The Edge Financial Daily carried a report that, KL, as Malaysia's main commercial hub, lags its regional rivals in rail-based infrastructure investment and this could have a significant impact on the city’s competitiveness as workforce mobility is one of the key factors in a city’s attractiveness as a place to live and do business.
KL’s newest LRT line, the Kelana Jaya line (formerly known as the Putra line), was completed almost 10 years ago in 1999. In intervening years, Bangkok and Singapore have continued to make massive investments in public transport infrastructure.
Singapore announced earlier this year that it has set aside another S$20 billion (RM46 billion) for new lines for its mass rapid transport (MRT) system. This fresh allocation comes on top of the S$20 billion that the city has already invested on new extensions to the MRT system in the last five years. These new investments will altogether double the length of its MRT network from 138km to 278km.
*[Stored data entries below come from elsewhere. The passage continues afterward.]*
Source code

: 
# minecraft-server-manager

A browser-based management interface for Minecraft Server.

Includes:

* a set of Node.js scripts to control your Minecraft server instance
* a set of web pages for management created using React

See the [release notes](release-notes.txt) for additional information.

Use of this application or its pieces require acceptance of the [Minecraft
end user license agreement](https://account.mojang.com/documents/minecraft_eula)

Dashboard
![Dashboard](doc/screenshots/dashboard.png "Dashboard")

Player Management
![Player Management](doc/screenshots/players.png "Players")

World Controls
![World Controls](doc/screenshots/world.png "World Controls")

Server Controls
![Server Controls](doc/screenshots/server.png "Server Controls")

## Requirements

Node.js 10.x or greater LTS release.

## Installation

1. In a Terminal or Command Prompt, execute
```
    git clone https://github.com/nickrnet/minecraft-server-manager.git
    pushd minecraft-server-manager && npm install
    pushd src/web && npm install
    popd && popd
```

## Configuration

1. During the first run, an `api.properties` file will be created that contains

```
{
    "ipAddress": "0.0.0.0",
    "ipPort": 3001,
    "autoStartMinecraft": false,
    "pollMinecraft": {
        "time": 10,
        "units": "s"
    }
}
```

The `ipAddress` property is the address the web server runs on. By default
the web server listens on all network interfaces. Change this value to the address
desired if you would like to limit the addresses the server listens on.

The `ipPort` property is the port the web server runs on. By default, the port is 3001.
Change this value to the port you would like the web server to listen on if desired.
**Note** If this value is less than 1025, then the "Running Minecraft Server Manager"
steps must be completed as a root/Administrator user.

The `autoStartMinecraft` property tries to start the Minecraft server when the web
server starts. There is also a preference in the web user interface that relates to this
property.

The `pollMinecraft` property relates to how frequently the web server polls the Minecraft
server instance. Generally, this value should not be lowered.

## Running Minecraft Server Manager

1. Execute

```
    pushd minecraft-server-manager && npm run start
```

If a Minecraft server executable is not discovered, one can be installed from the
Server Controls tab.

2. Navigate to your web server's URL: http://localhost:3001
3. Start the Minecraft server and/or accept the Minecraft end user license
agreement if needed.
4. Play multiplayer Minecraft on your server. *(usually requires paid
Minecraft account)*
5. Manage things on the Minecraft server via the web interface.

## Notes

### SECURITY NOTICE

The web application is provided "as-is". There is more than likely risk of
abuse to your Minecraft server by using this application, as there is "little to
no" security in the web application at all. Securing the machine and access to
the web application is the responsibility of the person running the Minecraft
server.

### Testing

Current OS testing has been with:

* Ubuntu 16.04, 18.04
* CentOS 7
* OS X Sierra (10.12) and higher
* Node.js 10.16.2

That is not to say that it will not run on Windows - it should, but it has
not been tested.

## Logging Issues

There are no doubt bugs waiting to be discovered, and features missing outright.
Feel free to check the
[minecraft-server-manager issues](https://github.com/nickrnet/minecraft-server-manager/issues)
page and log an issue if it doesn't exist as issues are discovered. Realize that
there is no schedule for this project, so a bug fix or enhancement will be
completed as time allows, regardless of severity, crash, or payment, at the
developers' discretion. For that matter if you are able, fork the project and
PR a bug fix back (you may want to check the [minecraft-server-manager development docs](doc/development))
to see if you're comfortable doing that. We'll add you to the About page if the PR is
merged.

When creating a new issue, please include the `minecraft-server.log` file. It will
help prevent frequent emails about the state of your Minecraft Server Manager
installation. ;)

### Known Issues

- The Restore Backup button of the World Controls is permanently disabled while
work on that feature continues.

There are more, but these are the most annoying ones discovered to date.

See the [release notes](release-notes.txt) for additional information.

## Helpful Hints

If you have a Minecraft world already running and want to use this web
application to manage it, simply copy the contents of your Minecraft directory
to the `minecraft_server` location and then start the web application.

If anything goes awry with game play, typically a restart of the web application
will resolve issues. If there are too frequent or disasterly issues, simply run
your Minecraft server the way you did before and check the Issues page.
Bangkok is spending 446 billion baht (RM43 billion) to add 248km of rail to its metro system, which started in 2004 with completion expected in 2010.
KL’s LRT network in contrast, is only 56km long. Years of under-investment in rail and too much emphasis on construction of new roads have left KL city dwellers chronically dependent on cars, with most of them having no viable alternative to turn to during the recent hike in fuel prices.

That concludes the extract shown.